Ileustomi adalah suatu penyakit yang memungkinkan pasien menjalani laparatomy. Ileus
(obstruksi usus) terjadi ketika terdapat rintangan terhadap aliran normal dari isi usus. Bisa juga
karena hambatan terhadap rangsangan saraf utk terjadinya peristaltik atau karena adanya ileus
mekanik/organik. Ileus adalah obstruksi usus (Kumala, 1998). Ileus (Ileus Paralitik, Ileus
Adinamik) adalah suatu keadaan dimana pergerakan kontraksi normal dinding usus untuk
sementara waktu berhenti. Seperti halnya penyumbatan mekanis, ileus juga menghalangi
jalannya isi usus, tetapi ileus jarang menyebabkan perforasi.

BAB II
PEMBAHASAN

2.1 LAPARATOMY

a. Defenisi

Laparatomy merupakan prosedur pembedahan yang melibatkan suatu insisi pada dinding
abdomen hingga ke cavitas abdomen (Sjamsurihidayat dan Jong, 1997). Ditambahkan pula
bahwa laparatomi merupakan teknik sayatan yang dilakukan pada daerah abdomen yang dapat
dilakukan pada bedah digestif dan obgyn. Adapun tindakan bedah digestif yang sering dilakukan
dengan tenik insisi laparatomi ini adalah herniotomi, gasterektomi, kolesistoduodenostomi,
hepatorektomi, splenoktomi, apendektomi, kolostomi, hemoroidektomi dfan fistuloktomi.
Sedangkan tindkan bedah obgyn yang sering dilakukan dengan tindakan laoparatomi adalah
berbagai jenis operasi pada uterus, operasi pada tuba fallopi, dan operasi ovarium, yang meliputi
hissterektomi, baik histerektomi total, radikal, eksenterasi pelvic, salpingooferektomi bilateral.

Tujuan: Prosedur ini dapat direkomendasikan pada pasien yang mengalami nyeri abdomen yang
tidak diketahui penyebabnya atau pasien yang mengalami trauma abdomen.
Laparatomy eksplorasi digunakan untuk mengetahui sumber nyeri atau akibat trauma dan
perbaikan bila diindikasikan.

Ada 4 cara insisi pembedahan yang dilakukan, antara lain (Yunichrist, 2008):

a.
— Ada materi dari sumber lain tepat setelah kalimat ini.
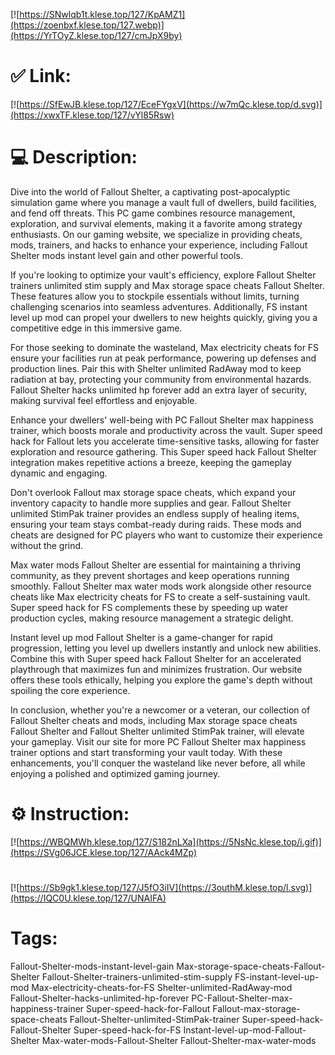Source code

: [![https://SNwlqb1t.klese.top/127/KpAMZ1](https://zoenbxf.klese.top/127.webp)](https://YrTOyZ.klese.top/127/cmJpX9by)
# ✅ Link:
[![https://SfEwJB.klese.top/127/EceFYgxV](https://w7mQc.klese.top/d.svg)](https://xwxTF.klese.top/127/vYl85Rsw)
# 💻 Description:
Dive into the world of Fallout Shelter, a captivating post-apocalyptic simulation game where you manage a vault full of dwellers, build facilities, and fend off threats. This PC game combines resource management, exploration, and survival elements, making it a favorite among strategy enthusiasts. On our gaming website, we specialize in providing cheats, mods, trainers, and hacks to enhance your experience, including Fallout Shelter mods instant level gain and other powerful tools.



If you're looking to optimize your vault's efficiency, explore Fallout Shelter trainers unlimited stim supply and Max storage space cheats Fallout Shelter. These features allow you to stockpile essentials without limits, turning challenging scenarios into seamless adventures. Additionally, FS instant level up mod can propel your dwellers to new heights quickly, giving you a competitive edge in this immersive game.



For those seeking to dominate the wasteland, Max electricity cheats for FS ensure your facilities run at peak performance, powering up defenses and production lines. Pair this with Shelter unlimited RadAway mod to keep radiation at bay, protecting your community from environmental hazards. Fallout Shelter hacks unlimited hp forever add an extra layer of security, making survival feel effortless and enjoyable.



Enhance your dwellers' well-being with PC Fallout Shelter max happiness trainer, which boosts morale and productivity across the vault. Super speed hack for Fallout lets you accelerate time-sensitive tasks, allowing for faster exploration and resource gathering. This Super speed hack Fallout Shelter integration makes repetitive actions a breeze, keeping the gameplay dynamic and engaging.



Don't overlook Fallout max storage space cheats, which expand your inventory capacity to handle more supplies and gear. Fallout Shelter unlimited StimPak trainer provides an endless supply of healing items, ensuring your team stays combat-ready during raids. These mods and cheats are designed for PC players who want to customize their experience without the grind.



Max water mods Fallout Shelter are essential for maintaining a thriving community, as they prevent shortages and keep operations running smoothly. Fallout Shelter max water mods work alongside other resource cheats like Max electricity cheats for FS to create a self-sustaining vault. Super speed hack for FS complements these by speeding up water production cycles, making resource management a strategic delight.



Instant level up mod Fallout Shelter is a game-changer for rapid progression, letting you level up dwellers instantly and unlock new abilities. Combine this with Super speed hack Fallout Shelter for an accelerated playthrough that maximizes fun and minimizes frustration. Our website offers these tools ethically, helping you explore the game's depth without spoiling the core experience.



In conclusion, whether you're a newcomer or a veteran, our collection of Fallout Shelter cheats and mods, including Max storage space cheats Fallout Shelter and Fallout Shelter unlimited StimPak trainer, will elevate your gameplay. Visit our site for more PC Fallout Shelter max happiness trainer options and start transforming your vault today. With these enhancements, you'll conquer the wasteland like never before, all while enjoying a polished and optimized gaming journey.

# ⚙️ Instruction:
[![https://WBQMWh.klese.top/127/S182nLXa](https://5NsNc.klese.top/i.gif)](https://SVg06JCE.klese.top/127/AAck4MZp)
#
[![https://Sb9gk1.klese.top/127/J5fO3iIV](https://3outhM.klese.top/l.svg)](https://IQC0U.klese.top/127/UNAIFA)
# Tags:
Fallout-Shelter-mods-instant-level-gain Max-storage-space-cheats-Fallout-Shelter Fallout-Shelter-trainers-unlimited-stim-supply FS-instant-level-up-mod Max-electricity-cheats-for-FS Shelter-unlimited-RadAway-mod Fallout-Shelter-hacks-unlimited-hp-forever PC-Fallout-Shelter-max-happiness-trainer Super-speed-hack-for-Fallout Fallout-max-storage-space-cheats Fallout-Shelter-unlimited-StimPak-trainer Super-speed-hack-Fallout-Shelter Super-speed-hack-for-FS Instant-level-up-mod-Fallout-Shelter Max-water-mods-Fallout-Shelter Fallout-Shelter-max-water-mods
Midline incision

Metode insisi yang paling sering digunakan, karena sedikit perdarahan, eksplorasi dapat lebih
luas, cepat di buka dan di tutup, serta tidak memotong ligamen dan saraf. Namun demikian,
kerugian jenis insis ini adalah terjadinya hernia cikatrialis. Indikasinya pada eksplorasi gaster,
pankreas, hepar, dan lien serta di bawah umbilikus untuk eksplorasi ginekologis, rektosigmoid,
dan organ dalam pelvis.
b. Paramedian

yaitu ; sedikit ke tepi dari garis tengah (± 2,5 cm), panjang (12,5 cm). Terbagi atas 2
yaitu, paramedian kanan dan kiri, dengan indikasi pada jenis operasi lambung, eksplorasi
pankreas, organ pelvis, usus bagian bagian bawah, serta plenoktomi. Paramedian insicion
memiliki keuntungan antara lain : merupakan bentuk insisi anatomis dan fisiologis, tidak
memotong ligamen dan saraf, dan insisi mudah diperluas ke arah atas dan bawah

c. Transverse upper abdomen incision

yaitu ; insisi di bagian atas, misalnya pembedahan colesistotomy dan splenektomy.
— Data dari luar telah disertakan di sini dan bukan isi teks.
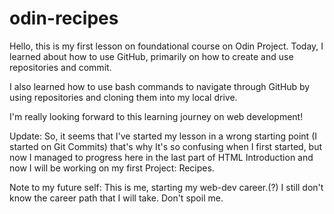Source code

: # odin-recipes

Hello, this is my first lesson on foundational course on Odin Project.
Today, I learned about how to use GitHub, primarily on how to create and use repositories and commit.

I also learned how to use bash commands to navigate through GitHub by using repositories and cloning them into my local drive.

I'm really looking forward to this learning journey on web development!

Update: So, it seems that I've started my lesson in a wrong starting point (I started on Git Commits) that's why It's so confusing when I first started, but now I managed to progress here in the last part of HTML Introduction and now I will be working on my first Project: Recipes.

Note to my future self:
This is me, starting my web-dev career.(?) I still don't know the career path that I will take. Don't spoil me.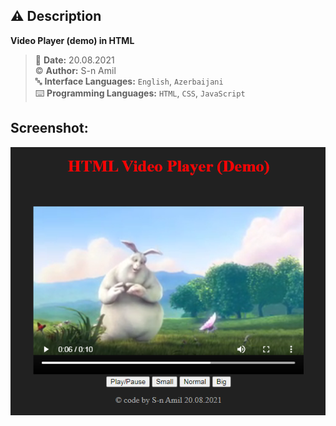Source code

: ## ⚠️ Description
**Video Player (demo) in HTML**

> 📅 **Date:** 20.08.2021 <br>
> ©️ **Author:** S-n Amil <br>
> 🔤 **Interface Languages:** `English`, `Azerbaijani` <br>
> ⌨️ **Programming Languages:** `HTML`, `CSS`, `JavaScript` <br>


## Screenshot:
![screenshot](https://raw.githubusercontent.com/sn-amil/My-Projects-WEB/main/Video-Player-in-HTML/screenshot.png)
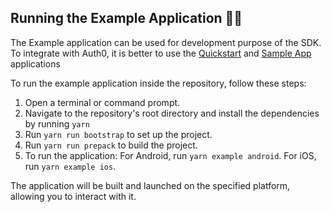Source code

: ## Running the Example Application 🏃‍♂️

The Example application can be used for development purpose of the SDK. To integrate with Auth0, it is better to use the [Quickstart](https://auth0.com/docs/quickstart/native/react-native/interactive) and [Sample App](https://github.com/auth0-samples/auth0-react-native-sample/tree/master/00-Login-Hooks) applications

To run the example application inside the repository, follow these steps:

1. Open a terminal or command prompt.
2. Navigate to the repository's root directory and install the dependencies by running `yarn`
3. Run `yarn run bootstrap` to set up the project.
4. Run `yarn run prepack` to build the project.
5. To run the application:
   For Android, run `yarn example android`.
   For iOS, run `yarn example ios`.

The application will be built and launched on the specified platform, allowing you to interact with it.
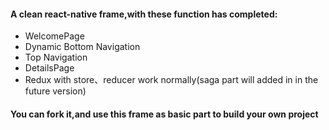 #### A clean react-native frame,with these function has completed:

- WelcomePage
- Dynamic Bottom Navigation
- Top Navigation
- DetailsPage
- Redux with store、reducer work normally(saga part will added in in the future version)

#### You can fork it,and use this frame as basic part to build your own project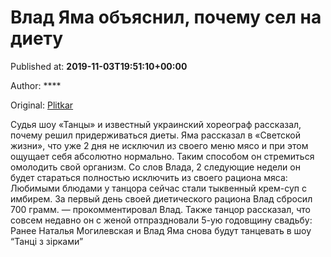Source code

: 
# Влад Яма объяснил, почему сел на диету

Published at: **2019-11-03T19:51:10+00:00**

Author: ****

Original: [Plitkar](https://plitkar.com.ua/vlad-jama-objasnil-pochemu-sel-na-dietu/)

Судья шоу «Танцы» и известный украинский хореограф рассказал, почему решил придерживаться диеты.
Яма рассказал в «Светской жизни», что уже 2 дня не исключил из своего меню мясо и при этом ощущает себя абсолютно нормально. Таким способом он стремиться омолодить свой организм. Со слов Влада, 2 следующие недели он будет стараться полностью исключить из своего рациона мяса:
Любимыми блюдами у танцора сейчас стали тыквенный крем-суп с имбирем. За первый день своей диетического рациона Влад сбросил 700 грамм.
— прокомментировал Влад.
Также танцор рассказал, что совсем недавно он с женой отпраздновали 5-ую годовщину свадьбу:
Ранее Наталья Могилевская и Влад Яма снова будут танцевать в шоу “Танці з зірками”
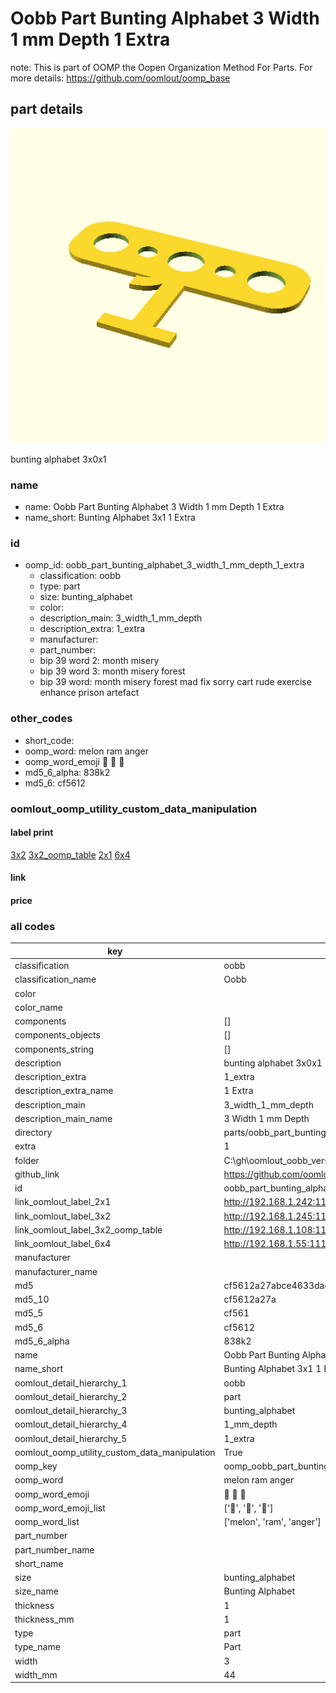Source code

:# Oobb Part Bunting Alphabet 3 Width 1 mm Depth 1 Extra  

note: This is part of OOMP the Oopen Organization Method For Parts. For more details: https://github.com/oomlout/oomp_base

##  part details
  

[![](3dpr.png)](3dpr.png)

bunting alphabet 3x0x1



### name
* name: Oobb Part Bunting Alphabet 3 Width 1 mm Depth 1 Extra
* name_short: Bunting Alphabet 3x1 1 Extra
### id
* oomp_id: oobb_part_bunting_alphabet_3_width_1_mm_depth_1_extra
  * classification: oobb
  * type: part
  * size: bunting_alphabet
  * color: 
  * description_main: 3_width_1_mm_depth
  * description_extra: 1_extra
  * manufacturer: 
  * part_number: 
  * bip 39 word 2: month misery
  * bip 39 word 3: month misery forest
  * bip 39 word: month misery forest mad fix sorry cart rude exercise enhance prison artefact

### other_codes
* short_code: 
* oomp_word: melon ram anger
* oomp_word_emoji :melon: :ram: :anger:
* md5_6_alpha: 838k2
* md5_6: cf5612






### oomlout_oomp_utility_custom_data_manipulation
#### label print
[3x2](http://192.168.1.245:1112/?label=oomp%20838k2)
[3x2_oomp_table](http://192.168.1.108:1112/?label=oomp%20838k2)
[2x1](http://192.168.1.242:1112/?label=oomp%20838k2)
[6x4](http://192.168.1.55:1112/?label=oomp%20838k2)    

#### link

                              

#### price







### all codes 
| key | value |  
| --- | --- |  
| classification | oobb |  
| classification_name | Oobb |  
| color |  |  
| color_name |  |  
| components | [] |  
| components_objects | [] |  
| components_string | [] |  
| description | bunting alphabet 3x0x1 |  
| description_extra | 1_extra |  
| description_extra_name | 1 Extra |  
| description_main | 3_width_1_mm_depth |  
| description_main_name | 3 Width 1 mm Depth |  
| directory | parts/oobb_part_bunting_alphabet_3_width_1_mm_depth_1_extra |  
| extra | 1 |  
| folder | C:\gh\oomlout_oobb_version_4_generated_parts\things\oobb_part_bunting_alphabet_3_width_1_mm_depth_1_extra |  
| github_link | https://github.com/oomlout/oomlout_oomp_part_src/tree/main/parts/oobb_part_bunting_alphabet_3_width_1_mm_depth_1_extra |  
| id | oobb_part_bunting_alphabet_3_width_1_mm_depth_1_extra |  
| link_oomlout_label_2x1 | http://192.168.1.242:1112/?label=oomp%20838k2 |  
| link_oomlout_label_3x2 | http://192.168.1.245:1112/?label=oomp%20838k2 |  
| link_oomlout_label_3x2_oomp_table | http://192.168.1.108:1112/?label=oomp%20838k2 |  
| link_oomlout_label_6x4 | http://192.168.1.55:1112/?label=oomp%20838k2 |  
| manufacturer |  |  
| manufacturer_name |  |  
| md5 | cf5612a27abce4633dac085ab6636c7b |  
| md5_10 | cf5612a27a |  
| md5_5 | cf561 |  
| md5_6 | cf5612 |  
| md5_6_alpha | 838k2 |  
| name | Oobb Part Bunting Alphabet 3 Width 1 mm Depth 1 Extra |  
| name_short | Bunting Alphabet 3x1 1 Extra |  
| oomlout_detail_hierarchy_1 | oobb |  
| oomlout_detail_hierarchy_2 | part |  
| oomlout_detail_hierarchy_3 | bunting_alphabet |  
| oomlout_detail_hierarchy_4 | 1_mm_depth |  
| oomlout_detail_hierarchy_5 | 1_extra |  
| oomlout_oomp_utility_custom_data_manipulation | True |  
| oomp_key | oomp_oobb_part_bunting_alphabet_3_width_1_mm_depth_1_extra |  
| oomp_word | melon ram anger |  
| oomp_word_emoji | :melon: :ram: :anger: |  
| oomp_word_emoji_list | [':melon:', ':ram:', ':anger:'] |  
| oomp_word_list | ['melon', 'ram', 'anger'] |  
| part_number |  |  
| part_number_name |  |  
| short_name |  |  
| size | bunting_alphabet |  
| size_name | Bunting Alphabet |  
| thickness | 1 |  
| thickness_mm | 1 |  
| type | part |  
| type_name | Part |  
| width | 3 |  
| width_mm | 44 |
d. Transverse lower abdomen incision

yaitu; insisi melintang di bagian bawah ± 4 cm di atas anterior spinal iliaka, misalnya; pada
operasi appendectomy

b. Indikasi

1. Trauma abdomen (tumpul atau tajam)

Trauma abdomen didefinisikan sebagai kerusakan terhadap struktur yang terletak


diantara diafragma dan pelvis yang diakibatkan oleh luka tumpul atau yang menusuk (Ignativicus
& Workman, 2006). Dibedakan atas 2 jenis yaitu :

· Trauma tembus (trauma perut dengan penetrasi kedalam rongga peritonium) yang
disebabkan oleh : luka tusuk, luka tembak.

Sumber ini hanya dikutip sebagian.